-- What you need to do --
Using the records below, output the stretch that opens with the line containing "## Install the Task" and closes with the line containing "The registry where", exactly and including both lines, with nothing more.

-- Data extracts --
· · · ·

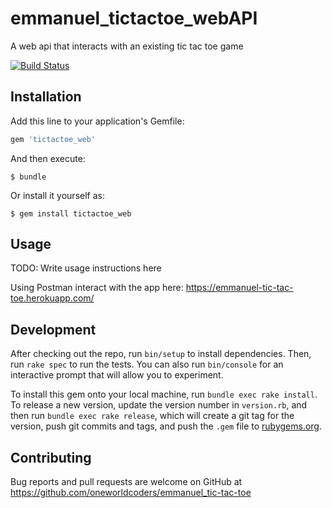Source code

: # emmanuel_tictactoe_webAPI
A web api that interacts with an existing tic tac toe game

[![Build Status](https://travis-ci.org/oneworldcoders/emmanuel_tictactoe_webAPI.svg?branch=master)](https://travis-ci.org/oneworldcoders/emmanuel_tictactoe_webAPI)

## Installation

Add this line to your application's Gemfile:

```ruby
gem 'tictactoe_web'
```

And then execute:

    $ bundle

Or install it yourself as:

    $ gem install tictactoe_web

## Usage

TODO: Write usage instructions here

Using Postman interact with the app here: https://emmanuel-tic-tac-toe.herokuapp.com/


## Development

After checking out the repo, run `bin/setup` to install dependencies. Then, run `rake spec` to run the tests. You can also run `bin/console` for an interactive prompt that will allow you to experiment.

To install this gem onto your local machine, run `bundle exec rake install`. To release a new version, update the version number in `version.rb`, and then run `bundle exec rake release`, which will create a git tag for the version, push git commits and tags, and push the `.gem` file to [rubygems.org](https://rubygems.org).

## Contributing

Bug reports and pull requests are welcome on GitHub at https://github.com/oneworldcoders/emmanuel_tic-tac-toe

· · · ·

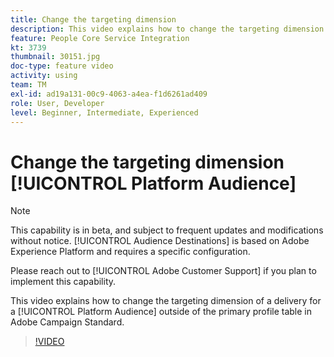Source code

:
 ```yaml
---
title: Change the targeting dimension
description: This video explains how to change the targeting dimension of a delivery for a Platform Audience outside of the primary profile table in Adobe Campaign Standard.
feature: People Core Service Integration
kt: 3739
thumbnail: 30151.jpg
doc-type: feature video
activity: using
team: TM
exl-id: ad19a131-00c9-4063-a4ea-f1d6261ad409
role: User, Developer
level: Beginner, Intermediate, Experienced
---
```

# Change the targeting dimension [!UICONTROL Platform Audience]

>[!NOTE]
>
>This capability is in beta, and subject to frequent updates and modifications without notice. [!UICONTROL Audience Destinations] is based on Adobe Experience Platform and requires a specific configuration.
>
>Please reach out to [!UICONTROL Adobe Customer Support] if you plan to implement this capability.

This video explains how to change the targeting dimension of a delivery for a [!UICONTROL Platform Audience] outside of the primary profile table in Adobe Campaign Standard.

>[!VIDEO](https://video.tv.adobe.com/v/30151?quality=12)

· · · ·

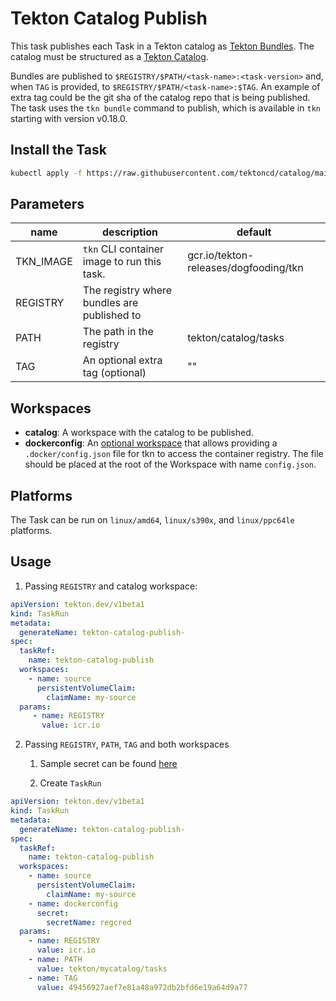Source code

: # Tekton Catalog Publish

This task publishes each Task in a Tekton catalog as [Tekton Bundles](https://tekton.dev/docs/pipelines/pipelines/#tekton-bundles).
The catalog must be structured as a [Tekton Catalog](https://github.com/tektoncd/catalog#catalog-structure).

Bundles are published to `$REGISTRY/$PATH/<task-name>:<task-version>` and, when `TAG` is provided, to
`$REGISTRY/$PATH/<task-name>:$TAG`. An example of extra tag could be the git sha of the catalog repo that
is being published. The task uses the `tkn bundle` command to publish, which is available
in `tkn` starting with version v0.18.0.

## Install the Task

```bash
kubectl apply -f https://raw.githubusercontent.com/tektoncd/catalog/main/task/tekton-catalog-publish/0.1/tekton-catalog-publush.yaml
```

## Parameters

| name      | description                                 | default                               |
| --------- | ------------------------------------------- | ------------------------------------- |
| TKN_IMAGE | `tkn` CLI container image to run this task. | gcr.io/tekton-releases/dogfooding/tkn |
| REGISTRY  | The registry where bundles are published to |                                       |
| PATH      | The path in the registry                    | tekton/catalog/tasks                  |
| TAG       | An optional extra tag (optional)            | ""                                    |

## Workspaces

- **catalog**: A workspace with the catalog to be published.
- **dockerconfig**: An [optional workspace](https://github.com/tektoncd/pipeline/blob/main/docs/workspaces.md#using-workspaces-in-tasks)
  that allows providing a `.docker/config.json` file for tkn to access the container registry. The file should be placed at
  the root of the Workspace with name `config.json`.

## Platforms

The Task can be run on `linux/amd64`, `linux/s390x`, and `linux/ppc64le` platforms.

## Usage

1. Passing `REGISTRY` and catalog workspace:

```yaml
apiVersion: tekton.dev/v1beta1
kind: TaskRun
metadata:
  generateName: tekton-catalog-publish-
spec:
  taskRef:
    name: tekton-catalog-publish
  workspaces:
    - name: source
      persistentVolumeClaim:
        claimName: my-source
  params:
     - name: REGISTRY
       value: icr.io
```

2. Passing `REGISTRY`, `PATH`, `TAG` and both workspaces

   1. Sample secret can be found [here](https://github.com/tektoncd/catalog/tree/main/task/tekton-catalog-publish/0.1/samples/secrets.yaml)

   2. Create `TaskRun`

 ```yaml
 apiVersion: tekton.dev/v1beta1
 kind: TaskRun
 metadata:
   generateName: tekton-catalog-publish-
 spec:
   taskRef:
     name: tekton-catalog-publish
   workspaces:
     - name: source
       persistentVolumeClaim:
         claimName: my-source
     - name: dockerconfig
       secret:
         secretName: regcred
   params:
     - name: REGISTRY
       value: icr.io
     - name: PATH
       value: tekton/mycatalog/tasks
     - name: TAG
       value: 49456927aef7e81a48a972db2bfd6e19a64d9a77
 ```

· · · ·

-- Exercise solution --
## Install the Task

```bash
kubectl apply -f https://raw.githubusercontent.com/tektoncd/catalog/main/task/tekton-catalog-publish/0.1/tekton-catalog-publush.yaml
```

## Parameters

| name      | description                                 | default                               |
| --------- | ------------------------------------------- | ------------------------------------- |
| TKN_IMAGE | `tkn` CLI container image to run this task. | gcr.io/tekton-releases/dogfooding/tkn |
| REGISTRY  | The registry where bundles are published to |                                       |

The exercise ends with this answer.